→ ASSIGNED TASK:
Would you please repeat the data exactly as given?

→ RECORD EXTRACTS:
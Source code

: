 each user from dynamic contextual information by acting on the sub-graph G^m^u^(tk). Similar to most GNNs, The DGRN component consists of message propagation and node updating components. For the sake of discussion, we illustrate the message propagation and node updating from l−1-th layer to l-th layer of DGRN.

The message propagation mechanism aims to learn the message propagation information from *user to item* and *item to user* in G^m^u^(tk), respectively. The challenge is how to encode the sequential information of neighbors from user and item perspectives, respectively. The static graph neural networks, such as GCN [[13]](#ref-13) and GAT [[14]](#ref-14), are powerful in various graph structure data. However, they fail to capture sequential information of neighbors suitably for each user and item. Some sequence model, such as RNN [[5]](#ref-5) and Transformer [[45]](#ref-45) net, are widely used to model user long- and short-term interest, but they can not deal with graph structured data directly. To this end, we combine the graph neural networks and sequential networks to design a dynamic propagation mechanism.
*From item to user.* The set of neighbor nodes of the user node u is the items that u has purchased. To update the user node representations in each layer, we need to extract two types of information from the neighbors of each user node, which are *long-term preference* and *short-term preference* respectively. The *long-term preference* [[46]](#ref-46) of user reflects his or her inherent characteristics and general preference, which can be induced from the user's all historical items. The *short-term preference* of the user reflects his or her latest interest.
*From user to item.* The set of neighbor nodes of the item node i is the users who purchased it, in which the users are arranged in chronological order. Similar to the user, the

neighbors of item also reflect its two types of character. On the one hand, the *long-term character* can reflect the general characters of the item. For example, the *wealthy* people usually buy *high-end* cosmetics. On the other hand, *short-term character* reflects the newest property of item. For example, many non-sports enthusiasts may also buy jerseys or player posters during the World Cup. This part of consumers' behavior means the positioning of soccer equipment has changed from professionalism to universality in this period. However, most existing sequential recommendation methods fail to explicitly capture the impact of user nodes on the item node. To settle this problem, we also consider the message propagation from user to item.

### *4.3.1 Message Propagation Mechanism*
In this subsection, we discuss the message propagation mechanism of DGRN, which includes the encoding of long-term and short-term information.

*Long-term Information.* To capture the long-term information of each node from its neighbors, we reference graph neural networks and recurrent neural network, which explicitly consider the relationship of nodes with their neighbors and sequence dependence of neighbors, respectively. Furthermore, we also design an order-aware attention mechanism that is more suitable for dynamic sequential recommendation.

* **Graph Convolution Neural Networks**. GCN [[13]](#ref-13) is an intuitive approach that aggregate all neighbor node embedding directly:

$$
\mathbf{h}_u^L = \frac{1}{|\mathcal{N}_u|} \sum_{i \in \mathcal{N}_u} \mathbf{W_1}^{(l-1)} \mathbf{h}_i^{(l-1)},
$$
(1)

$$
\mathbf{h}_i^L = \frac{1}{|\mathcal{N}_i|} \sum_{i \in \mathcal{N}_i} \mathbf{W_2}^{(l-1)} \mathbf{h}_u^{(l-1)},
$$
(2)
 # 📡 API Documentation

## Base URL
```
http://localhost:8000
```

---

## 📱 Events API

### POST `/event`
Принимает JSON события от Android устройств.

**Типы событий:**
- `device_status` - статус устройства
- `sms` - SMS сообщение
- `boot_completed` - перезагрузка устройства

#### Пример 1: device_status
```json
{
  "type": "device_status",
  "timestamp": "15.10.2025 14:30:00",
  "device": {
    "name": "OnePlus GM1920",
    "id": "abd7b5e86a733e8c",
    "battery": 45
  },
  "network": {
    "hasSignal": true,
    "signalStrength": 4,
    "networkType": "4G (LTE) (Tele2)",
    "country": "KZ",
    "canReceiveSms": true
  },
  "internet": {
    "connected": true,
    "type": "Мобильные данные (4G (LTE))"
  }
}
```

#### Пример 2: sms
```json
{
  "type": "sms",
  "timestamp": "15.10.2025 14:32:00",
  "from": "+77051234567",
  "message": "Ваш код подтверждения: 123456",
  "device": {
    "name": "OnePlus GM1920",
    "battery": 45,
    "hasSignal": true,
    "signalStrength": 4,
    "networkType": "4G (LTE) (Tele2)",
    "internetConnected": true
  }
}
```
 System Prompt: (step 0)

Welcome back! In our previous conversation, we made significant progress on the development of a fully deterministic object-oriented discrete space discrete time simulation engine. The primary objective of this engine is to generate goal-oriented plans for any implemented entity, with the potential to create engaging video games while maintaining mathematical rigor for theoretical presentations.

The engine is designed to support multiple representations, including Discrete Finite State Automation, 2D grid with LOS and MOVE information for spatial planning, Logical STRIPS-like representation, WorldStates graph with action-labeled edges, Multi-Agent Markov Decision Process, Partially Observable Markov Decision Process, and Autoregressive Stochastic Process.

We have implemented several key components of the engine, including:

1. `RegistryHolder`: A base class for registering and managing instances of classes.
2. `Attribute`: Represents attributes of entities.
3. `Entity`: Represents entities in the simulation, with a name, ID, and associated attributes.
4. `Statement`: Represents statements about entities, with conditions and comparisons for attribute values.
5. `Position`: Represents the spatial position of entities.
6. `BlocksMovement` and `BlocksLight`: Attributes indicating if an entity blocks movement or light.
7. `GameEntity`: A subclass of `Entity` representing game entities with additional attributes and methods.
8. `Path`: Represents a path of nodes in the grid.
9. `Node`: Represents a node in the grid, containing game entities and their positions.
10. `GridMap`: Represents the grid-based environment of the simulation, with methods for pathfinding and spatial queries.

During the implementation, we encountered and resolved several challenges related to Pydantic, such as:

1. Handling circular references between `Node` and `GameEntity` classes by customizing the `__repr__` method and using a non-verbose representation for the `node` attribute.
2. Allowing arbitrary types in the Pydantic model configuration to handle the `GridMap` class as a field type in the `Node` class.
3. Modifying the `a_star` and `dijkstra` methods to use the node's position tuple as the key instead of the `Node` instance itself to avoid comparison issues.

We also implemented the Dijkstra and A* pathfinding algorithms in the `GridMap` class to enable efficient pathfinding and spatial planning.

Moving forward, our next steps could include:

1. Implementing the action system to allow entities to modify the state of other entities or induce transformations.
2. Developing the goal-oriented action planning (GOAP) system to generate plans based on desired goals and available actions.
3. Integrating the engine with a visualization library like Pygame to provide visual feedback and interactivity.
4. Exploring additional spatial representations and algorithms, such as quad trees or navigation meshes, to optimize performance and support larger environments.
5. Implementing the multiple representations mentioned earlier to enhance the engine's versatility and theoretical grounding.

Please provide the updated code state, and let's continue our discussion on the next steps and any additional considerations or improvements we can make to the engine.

→ WRITTEN ANSWER:
Source code

: each user from dynamic contextual information by acting on the sub-graph G^m^u^(tk). Similar to most GNNs, The DGRN component consists of message propagation and node updating components. For the sake of discussion, we illustrate the message propagation and node updating from l−1-th layer to l-th layer of DGRN.

The message propagation mechanism aims to learn the message propagation information from *user to item* and *item to user* in G^m^u^(tk), respectively. The challenge is how to encode the sequential information of neighbors from user and item perspectives, respectively. The static graph neural networks, such as GCN [[13]](#ref-13) and GAT [[14]](#ref-14), are powerful in various graph structure data. However, they fail to capture sequential information of neighbors suitably for each user and item. Some sequence model, such as RNN [[5]](#ref-5) and Transformer [[45]](#ref-45) net, are widely used to model user long- and short-term interest, but they can not deal with graph structured data directly. To this end, we combine the graph neural networks and sequential networks to design a dynamic propagation mechanism.
*From item to user.* The set of neighbor nodes of the user node u is the items that u has purchased. To update the user node representations in each layer, we need to extract two types of information from the neighbors of each user node, which are *long-term preference* and *short-term preference* respectively. The *long-term preference* [[46]](#ref-46) of user reflects his or her inherent characteristics and general preference, which can be induced from the user's all historical items. The *short-term preference* of the user reflects his or her latest interest.
*From user to item.* The set of neighbor nodes of the item node i is the users who purchased it, in which the users are arranged in chronological order. Similar to the user, the

neighbors of item also reflect its two types of character. On the one hand, the *long-term character* can reflect the general characters of the item. For example, the *wealthy* people usually buy *high-end* cosmetics. On the other hand, *short-term character* reflects the newest property of item. For example, many non-sports enthusiasts may also buy jerseys or player posters during the World Cup. This part of consumers' behavior means the positioning of soccer equipment has changed from professionalism to universality in this period. However, most existing sequential recommendation methods fail to explicitly capture the impact of user nodes on the item node. To settle this problem, we also consider the message propagation from user to item.

### *4.3.1 Message Propagation Mechanism*
In this subsection, we discuss the message propagation mechanism of DGRN, which includes the encoding of long-term and short-term information.

*Long-term Information.* To capture the long-term information of each node from its neighbors, we reference graph neural networks and recurrent neural network, which explicitly consider the relationship of nodes with their neighbors and sequence dependence of neighbors, respectively. Furthermore, we also design an order-aware attention mechanism that is more suitable for dynamic sequential recommendation.

* **Graph Convolution Neural Networks**. GCN [[13]](#ref-13) is an intuitive approach that aggregate all neighbor node embedding directly:

$$
\mathbf{h}_u^L = \frac{1}{|\mathcal{N}_u|} \sum_{i \in \mathcal{N}_u} \mathbf{W_1}^{(l-1)} \mathbf{h}_i^{(l-1)},
$$
(1)

$$
\mathbf{h}_i^L = \frac{1}{|\mathcal{N}_i|} \sum_{i \in \mathcal{N}_i} \mathbf{W_2}^{(l-1)} \mathbf{h}_u^{(l-1)},
$$
(2)
 # 📡 API Documentation

## Base URL
```
http://localhost:8000
```

---

## 📱 Events API

### POST `/event`
Принимает JSON события от Android устройств.

**Типы событий:**
- `device_status` - статус устройства
- `sms` - SMS сообщение
- `boot_completed` - перезагрузка устройства

#### Пример 1: device_status
```json
{
  "type": "device_status",
  "timestamp": "15.10.2025 14:30:00",
  "device": {
    "name": "OnePlus GM1920",
    "id": "abd7b5e86a733e8c",
    "battery": 45
  },
  "network": {
    "hasSignal": true,
    "signalStrength": 4,
    "networkType": "4G (LTE) (Tele2)",
    "country": "KZ",
    "canReceiveSms": true
  },
  "internet": {
    "connected": true,
    "type": "Мобильные данные (4G (LTE))"
  }
}
```

#### Пример 2: sms
```json
{
  "type": "sms",
  "timestamp": "15.10.2025 14:32:00",
  "from": "+77051234567",
  "message": "Ваш код подтверждения: 123456",
  "device": {
    "name": "OnePlus GM1920",
    "battery": 45,
    "hasSignal": true,
    "signalStrength": 4,
    "networkType": "4G (LTE) (Tele2)",
    "internetConnected": true
  }
}
```
 System Prompt: (step 0)

Welcome back! In our previous conversation, we made significant progress on the development of a fully deterministic object-oriented discrete space discrete time simulation engine. The primary objective of this engine is to generate goal-oriented plans for any implemented entity, with the potential to create engaging video games while maintaining mathematical rigor for theoretical presentations.

The engine is designed to support multiple representations, including Discrete Finite State Automation, 2D grid with LOS and MOVE information for spatial planning, Logical STRIPS-like representation, WorldStates graph with action-labeled edges, Multi-Agent Markov Decision Process, Partially Observable Markov Decision Process, and Autoregressive Stochastic Process.

We have implemented several key components of the engine, including:

1. `RegistryHolder`: A base class for registering and managing instances of classes.
2. `Attribute`: Represents attributes of entities.
3. `Entity`: Represents entities in the simulation, with a name, ID, and associated attributes.
4. `Statement`: Represents statements about entities, with conditions and comparisons for attribute values.
5. `Position`: Represents the spatial position of entities.
6. `BlocksMovement` and `BlocksLight`: Attributes indicating if an entity blocks movement or light.
7. `GameEntity`: A subclass of `Entity` representing game entities with additional attributes and methods.
8. `Path`: Represents a path of nodes in the grid.
9. `Node`: Represents a node in the grid, containing game entities and their positions.
10. `GridMap`: Represents the grid-based environment of the simulation, with methods for pathfinding and spatial queries.

During the implementation, we encountered and resolved several challenges related to Pydantic, such as:

1. Handling circular references between `Node` and `GameEntity` classes by customizing the `__repr__` method and using a non-verbose representation for the `node` attribute.
2. Allowing arbitrary types in the Pydantic model configuration to handle the `GridMap` class as a field type in the `Node` class.
3. Modifying the `a_star` and `dijkstra` methods to use the node's position tuple as the key instead of the `Node` instance itself to avoid comparison issues.

We also implemented the Dijkstra and A* pathfinding algorithms in the `GridMap` class to enable efficient pathfinding and spatial planning.

Moving forward, our next steps could include:

1. Implementing the action system to allow entities to modify the state of other entities or induce transformations.
2. Developing the goal-oriented action planning (GOAP) system to generate plans based on desired goals and available actions.
3. Integrating the engine with a visualization library like Pygame to provide visual feedback and interactivity.
4. Exploring additional spatial representations and algorithms, such as quad trees or navigation meshes, to optimize performance and support larger environments.
5. Implementing the multiple representations mentioned earlier to enhance the engine's versatility and theoretical grounding.

Please provide the updated code state, and let's continue our discussion on the next steps and any additional considerations or improvements we can make to the engine.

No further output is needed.